Topic 9- Indexing Techniques

Topic 9 – Indexing Techniques

Introduction

We are all familiar with indexes, they are those handy things in the back of textbooks that allow you to look up the locations of selected references to sets of keywords. They are the same thing in the computer world. Since you are in data structures, you will have to think about – how would you implement and maintain an index.

Why Indexes?

The world is sloppy and some times we simply don’t want to take all this unstructured data and rearrange it all to be neat. Indexes allow us a nice easy way to keep track of it in a separate entity. Is this all worthwhile?

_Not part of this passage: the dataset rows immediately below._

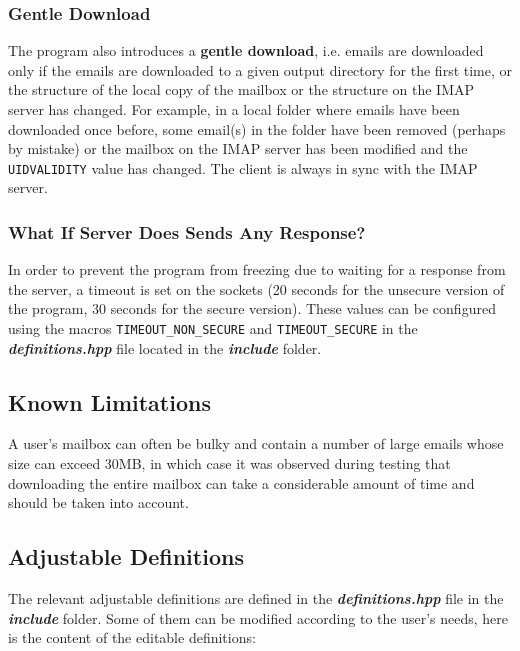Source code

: \documentclass[a4paper,11pt]{article}
\begin{document}
\subsubsection{Gentle Download}
The program also introduces a \textbf{gentle download}, i.e. emails are downloaded only if the 
emails are downloaded to a given output directory for the first time, or the structure of 
the local copy of the mailbox or the structure on the IMAP server has changed. For example, 
in a local folder where emails have been downloaded once before, some email(s) in the folder 
have been removed (perhaps by mistake) or the mailbox on the IMAP server has been modified 
and the \verb!UIDVALIDITY! value has changed. The client is always in sync with the IMAP server.

\subsubsection{What If Server Does Sends Any Response?}
In order to prevent the program from freezing due to waiting for a response from the server, 
a timeout is set on the sockets (20 seconds for the unsecure version of the program, 
30 seconds for the secure version). These values can be configured using the macros 
\verb!TIMEOUT_NON_SECURE! and \verb!TIMEOUT_SECURE! in the \textbf{\textit{definitions.hpp}} 
file located in the \textbf{\textit{include}} folder.

\subsection{Known Limitations}
A user's mailbox can often be bulky and contain a number of large emails whose size can exceed 30MB, 
in which case it was observed during testing that downloading the entire mailbox can take a 
considerable amount of time and should be taken into account. 

\subsection{Adjustable Definitions}
The relevant adjustable definitions are defined in the \textbf{\textit{definitions.hpp}} file in the \textbf{\textit{include}} folder. 
Some of them can be modified according to the user's needs, here is the content of the 
editable definitions:
\end{document}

If you can index the material on the internet, organize it to be quickly searchable, and make it available through a nice, fast interface – you have Google. It seems to have worked out well for them, so we will take a little look at indexing.

Indexes and Structures

In reality, indexes are actually an application of the field of data structures – but they are important enough that we are covering them here. To creatively index some data/information/text/etc you need 2 things, an algorithm or (1) process by which you will index, and (2) a structure to store the index. Suppose you are going to index something like a book, you will first want to identify keywords in the book that you plan to index.

1. Need a list of keywords – meaning a data structure for the List

Now we will want to know how we will reference the keywords. Since books are sequentially sorted by pages, the page numbers make perfect sense, we simply associate page numbers with key words. Since key words can be on multiple pages, and pages can hold multiple keywords – we must realize that the association between keywords and page numbers can be many to many. We will need a data structure to store this associated page numbers and key words.

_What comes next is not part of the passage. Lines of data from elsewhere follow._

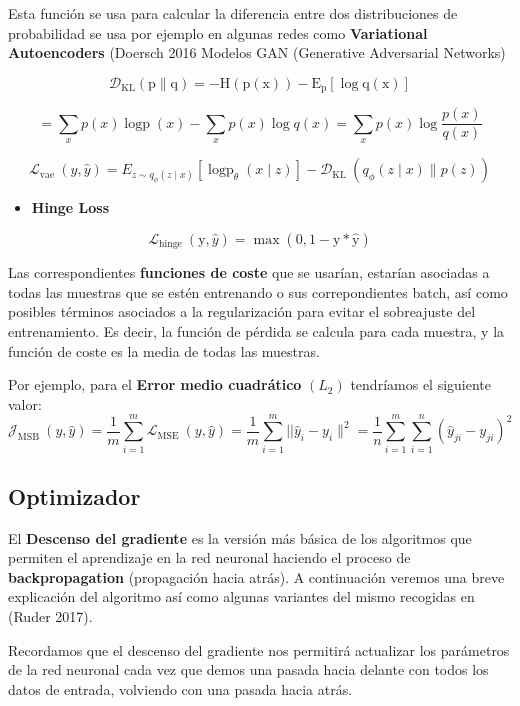 \documentclass[
  a4paper,
  DIV=11,
  numbers=noendperiod]{scrreprt}
\providecommand{\tightlist}{%
  \setlength{\itemsep}{0pt}\setlength{\parskip}{0pt}}\usepackage{longtable,booktabs,array}
\begin{document}
Esta función se usa para calcular la diferencia entre dos distribuciones
de probabilidad se usa por ejemplo en algunas redes como
\textbf{Variational Autoencoders} (Doersch 2016 Modelos GAN (Generative
Adversarial Networks)

\[
\mathcal{D}_{\mathrm{KL}}(\mathrm{p} \| \mathrm{q})=-\mathrm{H}(\mathrm{p}(\mathrm{x}))-\mathrm{E}_{\mathrm{p}}[\log \mathrm{q}(\mathrm{x})]
\]

\[
=\sum_x p(x) \operatorname{logp}(x)-\sum_x p(x) \log q(x)=\sum_x p(x) \log \frac{p(x)}{q(x)}
\]

\[
\mathcal{L}_{\text {vae }}(y, \hat{y})=E_{z \sim q_\phi(z \mid x)}\left[\operatorname{logp}_\theta(x \mid z)\right]-\mathcal{D}_{\text {KL }}\left(q_\phi(z \mid x) \| p(z)\right)
\]

\begin{itemize}
\tightlist
\item
  \textbf{Hinge Loss}
\end{itemize}

\[
\mathcal{L}_{\text {hinge }}(\mathrm{y}, \hat{y})=\max (0,1-\mathrm{y} * \hat{\mathrm{y}})
\]

Las correspondientes \textbf{funciones de coste} que se usarían,
estarían asociadas a todas las muestras que se estén entrenando o sus
correpondientes batch, así como posibles términos asociados a la
regularización para evitar el sobreajuste del entrenamiento. Es decir,
la función de pérdida se calcula para cada muestra, y la función de
coste es la media de todas las muestras.

Por ejemplo, para el \textbf{Error medio cuadrático}
\(\left(L_2\right)\) tendríamos el siguiente valor: \[
\mathcal{J}_{\text {MSB }}(y, \hat{y})=\frac{1}{m} \sum_{i=1}^m \mathcal{L}_{\text {MSE }}(y, \hat{y})=\frac{1}{m} \sum_{i=1}^m|| \hat{y}_i-y_i \|^2=\frac{1}{n} \sum_{i=1}^m \sum_{i=1}^n\left(\hat{y}_{j i}-y_{j i}\right)^2
\]

\subsection{Optimizador}\label{optimizador}

El \textbf{Descenso del gradiente} es la versión más básica de los
algoritmos que permiten el aprendizaje en la red neuronal haciendo el
proceso de \textbf{backpropagation} (propagación hacia atrás). A
continuación veremos una breve explicación del algoritmo así como
algunas variantes del mismo recogidas en (Ruder 2017).

Recordamos que el descenso del gradiente nos permitirá actualizar los
parámetros de la red neuronal cada vez que demos una pasada hacia
delante con todos los datos de entrada, volviendo con una pasada hacia
atrás.
\end{document}
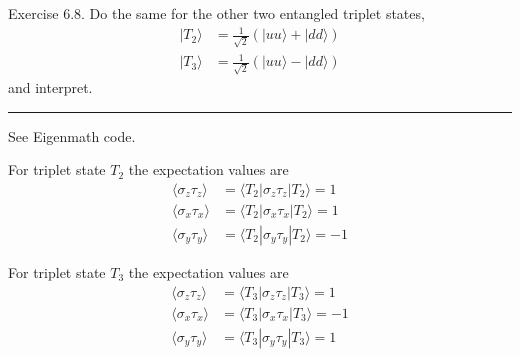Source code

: \documentclass[12pt]{article}
\begin{document}
Exercise 6.8.
Do the same for the other two entangled triplet states,
\begin{align*}
|T_2\rangle&=\frac{1}{\sqrt2}\left(|uu\rangle+|dd\rangle\right)
\\[1ex]
|T_3\rangle&=\frac{1}{\sqrt2}\left(|uu\rangle-|dd\rangle\right)
\end{align*}
and interpret.

\bigskip
\hrule

\bigskip
See Eigenmath code.

\bigskip
For triplet state $T_2$ the expectation values are
\begin{align*}
\langle\sigma_z\tau_z\rangle&=\langle T_2|\sigma_z\tau_z|T_2\rangle=1
\\[1ex]
\langle\sigma_x\tau_x\rangle&=\langle T_2|\sigma_x\tau_x|T_2\rangle=1
\\[1ex]
\langle\sigma_y\tau_y\rangle&=\langle T_2|\sigma_y\tau_y|T_2\rangle=-1
\end{align*}

For triplet state $T_3$ the expectation values are
\begin{align*}
\langle\sigma_z\tau_z\rangle&=\langle T_3|\sigma_z\tau_z|T_3\rangle=1
\\[1ex]
\langle\sigma_x\tau_x\rangle&=\langle T_3|\sigma_x\tau_x|T_3\rangle=-1
\\[1ex]
\langle\sigma_y\tau_y\rangle&=\langle T_3|\sigma_y\tau_y|T_3\rangle=1
\end{align*}
\end{document}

2. Need a structure (List?) – to store page numbers and association with keywords

Unless you plan to do the indexing by hand, you are going to need to go through your book and (1) find all the keywords, and (2) find associated page numbers. This will use the structures in both 1 and 2 above.

3. Create an algorithm that will create (and maintain) the index

Finally – the index really needs to be usable by people, meaning it will also need to likely be sorted in a manner where people can easily find the keyword and of course the associated pages.

4. Sorting or organization scheme for the keyword/page number structure

So as you can see indexing involves a number of basic data structures.

Indexing

Indexing is used extensively in computers, with many of the services built directly on the OS – like https://en.wikipedia.org/wiki/Indexing_Service Here are the basic computer science based indexes that you should know.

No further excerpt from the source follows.